- **About this task**: What you return should be each line of the data containing the string "protocols".

(Saved entries)

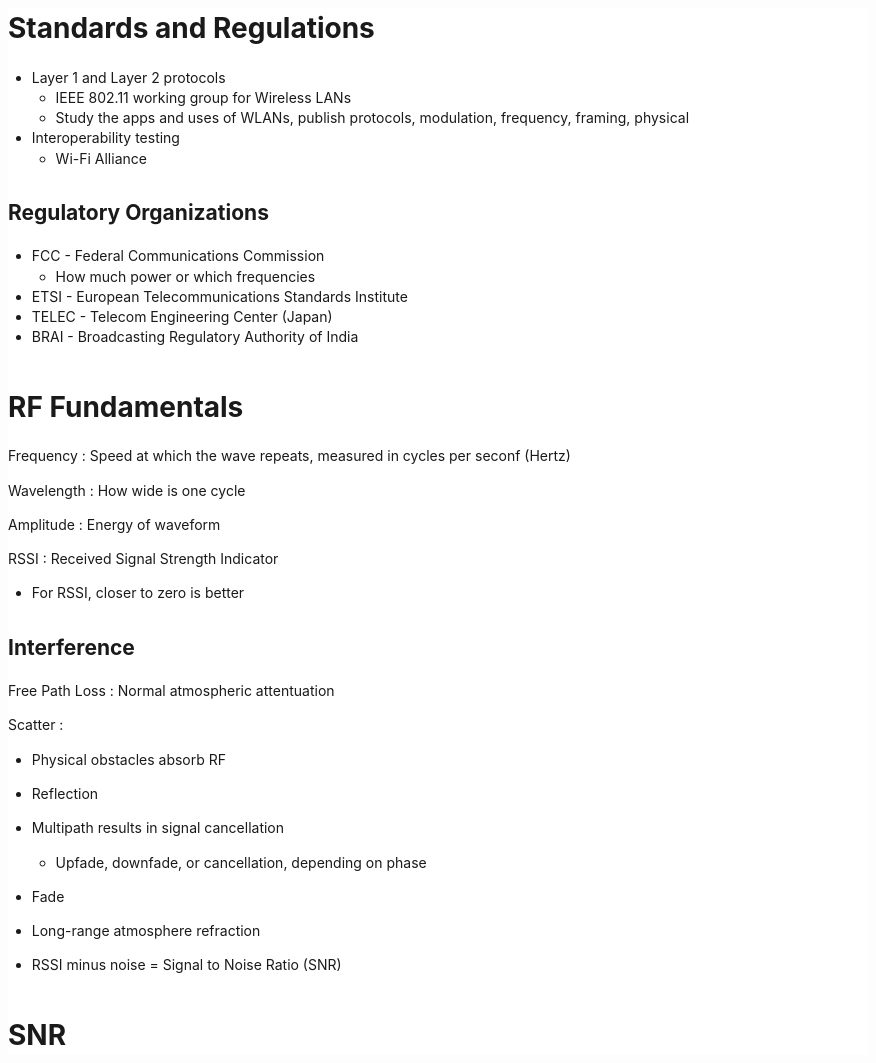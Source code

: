 # Standards and Regulations

* Layer 1 and Layer 2 protocols
	* IEEE 802.11 working group for Wireless LANs
	* Study the apps and uses of WLANs, publish protocols, modulation, frequency, framing, physical
* Interoperability testing
	* Wi-Fi Alliance

## Regulatory Organizations

* FCC - Federal Communications Commission
	* How much power or which frequencies
* ETSI - European Telecommunications Standards Institute
* TELEC - Telecom Engineering Center (Japan)
* BRAI - Broadcasting Regulatory Authority of India

# RF Fundamentals

Frequency
:	Speed at which the wave repeats, measured in cycles per seconf (Hertz)

Wavelength
:	How wide is one cycle

Amplitude
:	Energy of waveform

RSSI
:	Received Signal Strength Indicator

* For RSSI, closer to zero is better

## Interference

Free Path Loss
:	Normal atmospheric attentuation

Scatter
:	

* Physical obstacles absorb RF
* Reflection
* Multipath results in signal cancellation
	* Upfade, downfade, or cancellation, depending on  phase
* Fade
* Long-range atmosphere refraction

* RSSI minus noise = Signal to Noise Ratio (SNR)

# SNR
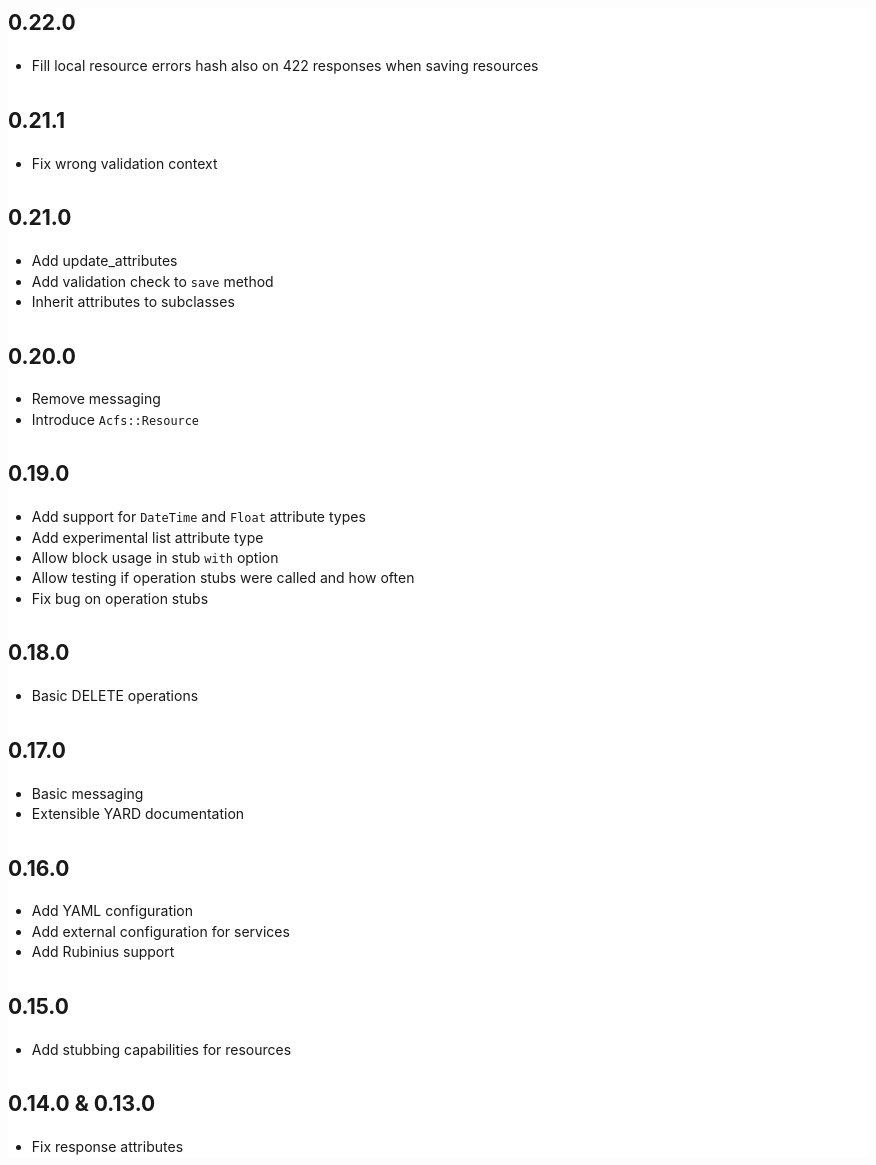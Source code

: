 ## 0.22.0

- Fill local resource errors hash also on 422 responses when saving resources

## 0.21.1

- Fix wrong validation context

## 0.21.0

- Add update_attributes
- Add validation check to `save` method
- Inherit attributes to subclasses

## 0.20.0

- Remove messaging
- Introduce `Acfs::Resource`

## 0.19.0

- Add support for `DateTime` and `Float` attribute types
- Add experimental list attribute type
- Allow block usage in stub `with` option
- Allow testing if operation stubs were called and how often
- Fix bug on operation stubs

## 0.18.0

- Basic DELETE operations

## 0.17.0

- Basic messaging
- Extensible YARD documentation

## 0.16.0

- Add YAML configuration
- Add external configuration for services
- Add Rubinius support

## 0.15.0

- Add stubbing capabilities for resources

## 0.14.0 & 0.13.0

- Fix response attributes

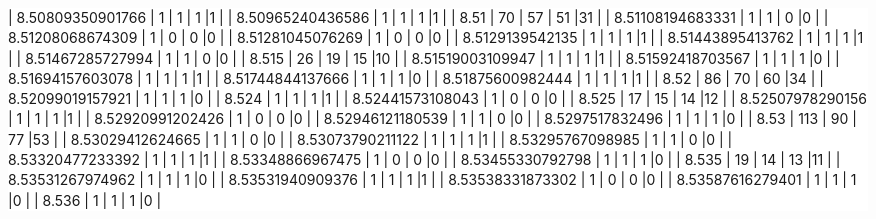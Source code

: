 | 8.50809350901766 | 1 | 1 | 1 |1 |
| 8.50965240436586 | 1 | 1 | 1 |1 |
| 8.51 | 70 | 57 | 51 |31 |
| 8.51108194683331 | 1 | 1 | 0 |0 |
| 8.51208068674309 | 1 | 0 | 0 |0 |
| 8.51281045076269 | 1 | 0 | 0 |0 |
| 8.5129139542135 | 1 | 1 | 1 |1 |
| 8.51443895413762 | 1 | 1 | 1 |1 |
| 8.51467285727994 | 1 | 1 | 0 |0 |
| 8.515 | 26 | 19 | 15 |10 |
| 8.51519003109947 | 1 | 1 | 1 |1 |
| 8.51592418703567 | 1 | 1 | 1 |0 |
| 8.51694157603078 | 1 | 1 | 1 |1 |
| 8.51744844137666 | 1 | 1 | 1 |0 |
| 8.51875600982444 | 1 | 1 | 1 |1 |
| 8.52 | 86 | 70 | 60 |34 |
| 8.52099019157921 | 1 | 1 | 1 |0 |
| 8.524 | 1 | 1 | 1 |1 |
| 8.52441573108043 | 1 | 0 | 0 |0 |
| 8.525 | 17 | 15 | 14 |12 |
| 8.52507978290156 | 1 | 1 | 1 |1 |
| 8.52920991202426 | 1 | 0 | 0 |0 |
| 8.52946121180539 | 1 | 1 | 0 |0 |
| 8.5297517832496 | 1 | 1 | 1 |0 |
| 8.53 | 113 | 90 | 77 |53 |
| 8.53029412624665 | 1 | 1 | 0 |0 |
| 8.53073790211122 | 1 | 1 | 1 |1 |
| 8.53295767098985 | 1 | 1 | 0 |0 |
| 8.53320477233392 | 1 | 1 | 1 |1 |
| 8.53348866967475 | 1 | 0 | 0 |0 |
| 8.53455330792798 | 1 | 1 | 1 |0 |
| 8.535 | 19 | 14 | 13 |11 |
| 8.53531267974962 | 1 | 1 | 1 |0 |
| 8.53531940909376 | 1 | 1 | 1 |1 |
| 8.53538331873302 | 1 | 0 | 0 |0 |
| 8.53587616279401 | 1 | 1 | 1 |0 |
| 8.536 | 1 | 1 | 1 |0 |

- **Response**:
* Layer 1 and Layer 2 protocols
	* Study the apps and uses of WLANs, publish protocols, modulation, frequency, framing, physical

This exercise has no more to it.